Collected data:
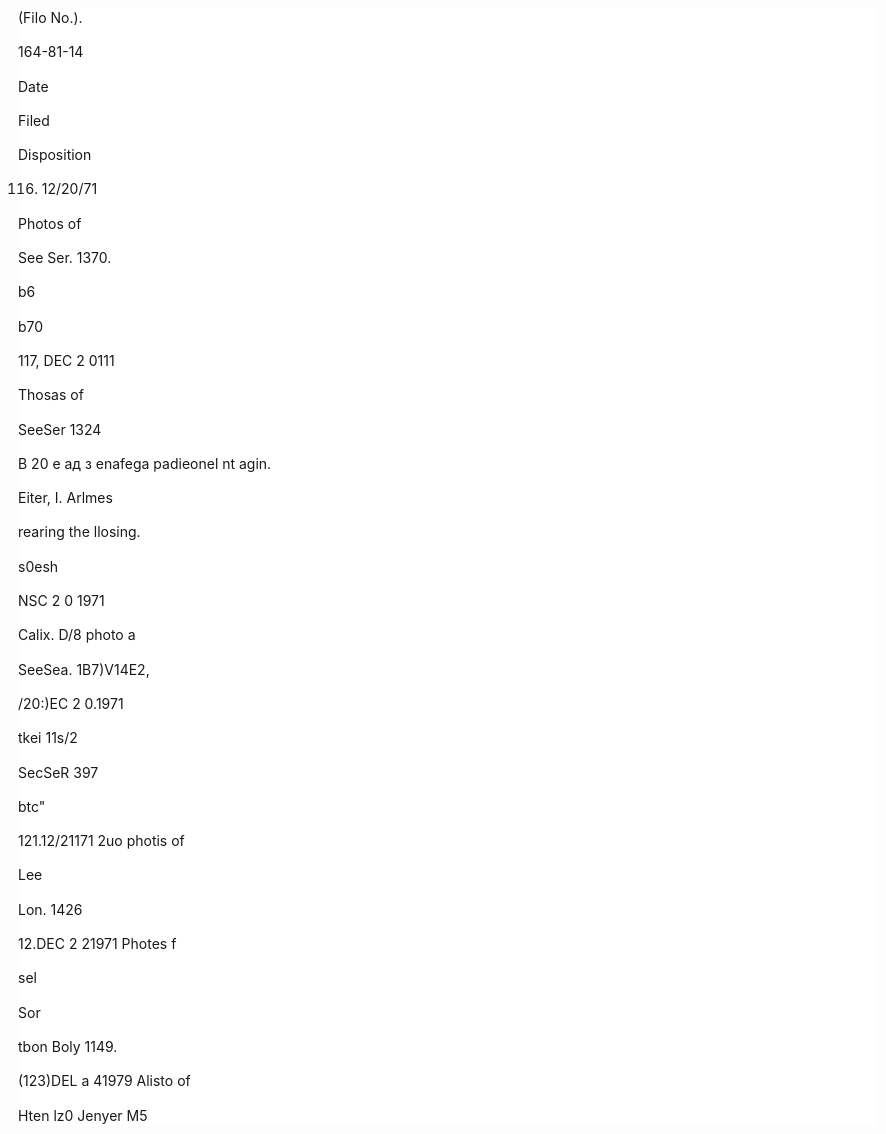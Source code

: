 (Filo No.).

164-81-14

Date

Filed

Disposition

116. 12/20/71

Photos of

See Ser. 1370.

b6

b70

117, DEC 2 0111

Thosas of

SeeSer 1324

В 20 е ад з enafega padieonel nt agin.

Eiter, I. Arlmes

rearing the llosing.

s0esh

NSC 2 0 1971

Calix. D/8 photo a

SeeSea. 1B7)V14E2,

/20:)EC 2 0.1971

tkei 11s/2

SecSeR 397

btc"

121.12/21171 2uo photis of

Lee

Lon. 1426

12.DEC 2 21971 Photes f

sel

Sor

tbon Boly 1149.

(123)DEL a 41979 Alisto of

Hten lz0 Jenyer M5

Required work: Write out again exactly the lines that run from the one holding "SeeSer 1324" through the last line of the data; omit all other lines.

Reply to the task:
SeeSer 1324

В 20 е ад з enafega padieonel nt agin.

Eiter, I. Arlmes

rearing the llosing.

s0esh

NSC 2 0 1971

Calix. D/8 photo a

SeeSea. 1B7)V14E2,

/20:)EC 2 0.1971

tkei 11s/2

SecSeR 397

btc"

121.12/21171 2uo photis of

Lee

Lon. 1426

12.DEC 2 21971 Photes f

sel

Sor

tbon Boly 1149.

(123)DEL a 41979 Alisto of

Hten lz0 Jenyer M5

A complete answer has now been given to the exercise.